Banner Image: A GVL Signboard in Sinoe County. The DayLight/Harry Browne
By Varney Kamara
MONROVIA – A case involving 14 dismissed workers of Golden Veroleum Liberia (GVL) and the company has been transferred to Monrovia from Sinoe County, an important stage in the parties’ efforts to reach an out-of-court settlement.
GVL had requested the transfer of the case. It said that the Elwood Monger, who was hearing the matter, recused himself as he had already been retired as labor officials of the county.
“I therefore advise that based on their request and attached documents, the case be [transferred to] Monrovia with all relevant documents for adjudication,” a communication to Sinoe County’s Labor Office from the office of the regional labor affairs in Monrovia read.
In February last year, 14 former workers of GVL filed a complaint at the Labor office in Sinoe County. In their grievance, the workers accused GVL of constructive dismissal and unfair labor practice.
The former employees, mainly fieldworkers, were accused by the Indonesian company of participating in the infamous May 25, 2015 riot in Butaw, according to documents from the Labor Office. The riot left one dead and over US$7,000 of the company’s properties destroyed. The former workers were all jailed without trial and released a year later. One inmate died in prison and another shortly after their release in 2016.
The workers allege in their complaint they were verbally told of their dismissals and denied access to their workplaces, the case documents show.
“GVL has not only refused to permit us to return to work but refused to pay us our salaries and other benefits we are entitled to by virtue of the contracts of employment,” they say in the complaint.
“Allow us to resume work in our respective positions and places of assignment, pay us our salaries and other benefits for the period of our detention up to and including the date and time we are recalled,” they say in the complaint, adding they would accept a payoff.

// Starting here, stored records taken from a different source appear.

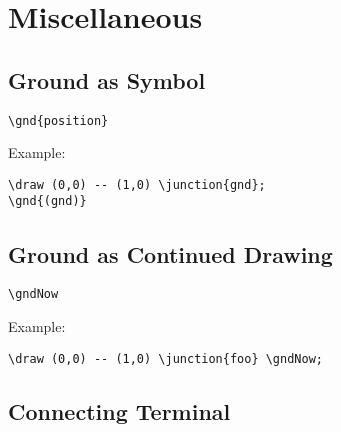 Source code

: \documentclass[parskip=full]{scrartcl}
\begin{document}
\section{Miscellaneous}

\subsection{Ground as Symbol}

\begin{verbatim}
\gnd{position}
\end{verbatim}

Example:\\
\begin{minipage}{0.8\textwidth}
\begin{verbatim}
\draw (0,0) -- (1,0) \junction{gnd};
\gnd{(gnd)}
\end{verbatim}
\end{minipage}
\begin{minipage}{0.19\textwidth}
\end{minipage}

\subsection{Ground as Continued Drawing}

\begin{verbatim}
\gndNow
\end{verbatim}

Example:\\
\begin{minipage}{0.8\textwidth}
\begin{verbatim}
\draw (0,0) -- (1,0) \junction{foo} \gndNow;
\end{verbatim}
\end{minipage}
\begin{minipage}{0.19\textwidth}
\end{minipage}

\subsection{Connecting Terminal}
\end{document}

Employees affected by the sacking include Sunday Okusu Sackor, Vincent Koon, Adolphus Tarpeh, Otis Chea, Franklin Duaryenneh, Luton Snohtee, Edwin Palay, Obie Karbah, Josephus Weagbah, Rufus Tiawroh, Titus Teah, Fred Henry and Samuel Yabbah and Erick Dayklee.
They all worked in GVL’s palm plantation in Butaw. They are being represented by Atty. Sagie Kamara of the Heritage Partners and Associates Inc. (HPA).
The dismissals have also triggered angry reaction from human rights and civil society groups. Sustainable Development Institute (SDI) and Friends of the Earth Netherlands accuses GVL of “trying to deny the dismissed workers justice”. Golden Agri Resources (GAR), GVL’s investors, denies the accusation.
GVL, Liberia’s largest oil palm company, holds 220,000 hectares of land in Sinoe, Maryland and Grand Kru for 65 years in a 2010 deal worth US$1.6 billion. The latest dispute is just one of several bad labor cases that have engulfed the company’s 11-yearf operation in Liberia. In 2018, GVL was reprimanded by the Roundtable on Sustainable Palm Oil (RSPO)—the certification body for oil palm companies across the world—for land-grab and labor breaches.
Transferring the case to Monrovia, one of three regions in Liberia’s southeast where GVL operates its oil palm concession, is a major twist in attempts aimed at amicably resolving the matter.
The company’s legal team headed by Jones and Jones law firm and the company’s in house lawyer, Atty. Garpeh Wilson, has attended only three of 10 pre-investigation hearings, according to minutes of the proceedings The DayLight analyzed. Between October 22 last year—when the first hearing took place—to April 29—the last one—GVL has given an excuse for bad roads, asked for the recusal of the hearing officer Elwoods Monger, and denied it received the former workers’ complaint.
The matter, which is at the conference stage could result to an amicable resolution or lead to a lawsuit , depending on the outcome of the labor officials’ investigation.